In the spring I won the Higher Education Academy Student Essay Competition, which paid for my Kindle. Hurrah! Anyway, below, my winning essay on “What do English or Creative Writing have to say to an age of austerity?”
When the recession first bared its teeth a literary friend of mine was blasé. Writers are used to being poor, she said, what’s new? She was right. The age of austerity is simply the rest of the world getting a glimpse of life as lived by “lifetime English majors” (as Buddy Glass called us) and creative writers since – oh – just about forever. Writers ranging from George Orwell to Hunter S Thompson, Oscar Wilde to Mavis Gallant, have lived in – and written some of their most exquisite, lacerating prose on the subject of – abject poverty.
You will have to have another job, Italian novelist and poet Natalia Ginzburg noted matter-of-factly in her essay, My Vocation, a love-letter to the art of creative writing. Few writers are fortunate enough to be able to prove her wrong. Even when times were good for the rest of the world: when hedge funds grew into dense money-thickets and credit was easy, when house prices rose and investment portfolios swelled with promise, writers shared little of the bounty. There were – and are – exceptions, of course. Some writers sell enough to buy a house in the country, a few nab movie deals, or churn out novels regularly enough to enjoy life in a certain style. Once in a while, a six-figure publishing deal makes headlines. For most, though, the act of writing, even for publication, is so remote from any prospect of financial reward as to render money virtually meaningless. The best advice I can give you, a literary agent told my course-mates and I, is to marry someone with money. She was only half joking.

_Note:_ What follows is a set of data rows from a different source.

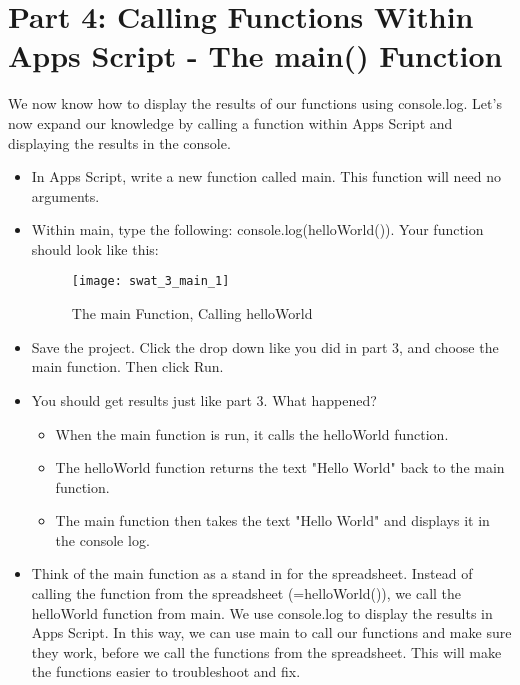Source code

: \documentclass{article}
\begin{document}
\section*{Part 4: Calling Functions Within Apps Script - The main() Function}
We now know how to display the results of our functions using console.log.  Let's now expand our knowledge by calling a function within Apps Script and displaying the results in the console.
\begin{itemize}
    \item In Apps Script, write a new function called main.  This function will need no arguments.
    \item Within main, type the following:  console.log(helloWorld()).  Your function should look like this:
    \begin{figure}[H]
  		\centering
  		\texttt{[image: swat\_3\_main\_1]}
  		\caption{The main Function, Calling helloWorld}
	\end{figure}
	\item Save the project.  Click the drop down like you did in part 3, and choose the main function.  Then click Run.
	\item You should get results just like part 3.  What happened?
	\begin{itemize}
		\item When the main function is run, it calls the helloWorld function.
		\item The helloWorld function returns the text "Hello World" back to the main function.
		\item The main function then takes the text "Hello World" and displays it in the console log.
	\end{itemize}
	\item Think of the main function as a stand in for the spreadsheet.  Instead of calling the function from the spreadsheet (=helloWorld()), we call the helloWorld function from main.  We use console.log to display the results in Apps Script.  In this way, we can use main to call our functions and make sure they work, before we call the functions from the spreadsheet.  This will make the functions easier to troubleshoot and fix.
\end{itemize}
\end{document}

Writers take for granted that talent, education and dedication do not necessarily lead to material success. This particular reality has come as an ice-water shock, however, to those who followed the beaten path from A-levels to university assuming it would lead them right into a secure job in their chosen field. During the boom years this progression seemed irrefutable; like two-plus-two equalling four. All you had to do, in order to have a comfortable life, was learn something useful like business, banking, marketing, or management, and then sashay into a comfortable office, regular paid holidays and the eventual promise of a respectable three-bedroom semi somewhere on the commuter belt. When there were plenty of well-paid jobs available choosing to pursue English or creative writing was seen as at best frivolous, and at worst a dangerous brand of stubborn, self-defeating stupidity. Writers, like other artists, were asked: “Why don’t you get a proper job?” Now, there is no such thing as a “proper job”. Graduate unemployment is at a record high and it isn’t just humanities students who can’t find jobs. According to the BBC more electrical engineers are unemployed than are modern languages graduates, and fine arts is no worse a course, in terms of employment potential, than economics or civil engineering. The promise of the proper job turns out to be hollow.

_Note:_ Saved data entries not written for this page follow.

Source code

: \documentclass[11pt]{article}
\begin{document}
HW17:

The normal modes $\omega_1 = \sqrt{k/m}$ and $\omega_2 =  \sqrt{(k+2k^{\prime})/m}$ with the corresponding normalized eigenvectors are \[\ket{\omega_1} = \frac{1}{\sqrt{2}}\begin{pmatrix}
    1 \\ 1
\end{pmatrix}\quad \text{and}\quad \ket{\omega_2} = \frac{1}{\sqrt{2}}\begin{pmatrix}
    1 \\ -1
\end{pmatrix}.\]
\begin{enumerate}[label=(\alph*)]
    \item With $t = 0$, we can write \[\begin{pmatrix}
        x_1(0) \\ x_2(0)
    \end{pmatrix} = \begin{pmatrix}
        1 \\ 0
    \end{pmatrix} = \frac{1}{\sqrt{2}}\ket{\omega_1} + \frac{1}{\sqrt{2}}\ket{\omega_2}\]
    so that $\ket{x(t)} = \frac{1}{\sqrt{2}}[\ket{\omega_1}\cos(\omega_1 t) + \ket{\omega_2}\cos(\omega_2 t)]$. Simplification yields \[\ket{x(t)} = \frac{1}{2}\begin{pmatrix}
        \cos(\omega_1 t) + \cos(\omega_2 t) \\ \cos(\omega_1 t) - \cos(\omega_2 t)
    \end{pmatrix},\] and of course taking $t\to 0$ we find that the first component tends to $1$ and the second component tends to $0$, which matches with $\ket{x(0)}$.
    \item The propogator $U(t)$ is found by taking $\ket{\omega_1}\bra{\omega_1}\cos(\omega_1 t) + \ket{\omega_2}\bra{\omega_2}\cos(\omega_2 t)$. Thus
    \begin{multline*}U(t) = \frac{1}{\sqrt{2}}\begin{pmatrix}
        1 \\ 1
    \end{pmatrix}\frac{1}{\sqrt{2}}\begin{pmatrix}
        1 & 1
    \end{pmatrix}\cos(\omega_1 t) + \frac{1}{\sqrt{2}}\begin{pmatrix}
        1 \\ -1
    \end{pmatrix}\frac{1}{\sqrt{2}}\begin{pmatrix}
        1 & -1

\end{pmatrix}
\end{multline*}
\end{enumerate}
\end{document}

Because English students and writers have never really participated in the collective fantasy of eternal satisfaction through consumption we are uniquely placed to help our stunned compatriots make necessary adjustments. Creative writers and English students don’t make calculations based on salary packages; we choose differently. We don’t talk about how much money we will be earning in five years, but about the novel we’re writing, our next article, or the screen-play we are going to adapt. Since we have no corporate ladder to climb, no water-cooler politicking to do, we spend our time reading, writing blogs, publishing journals, running workshops or teaching. We define ourselves by what we create in a world where the phrase “creative type” is commonly used as a pejorative. Compelled to question the petty orthodoxies about what we should or shouldn’t do with our lives, creative writers develop the habit of asking questions, of deciding for ourselves – day by day – who we are and how we want to live. “Freedom is a choice,” Hunter Thompson said, “You decide who you are by what you do.” Because writers have typically fallen outside of society’s casual assumptions about money and success we have learned the art of self-definition.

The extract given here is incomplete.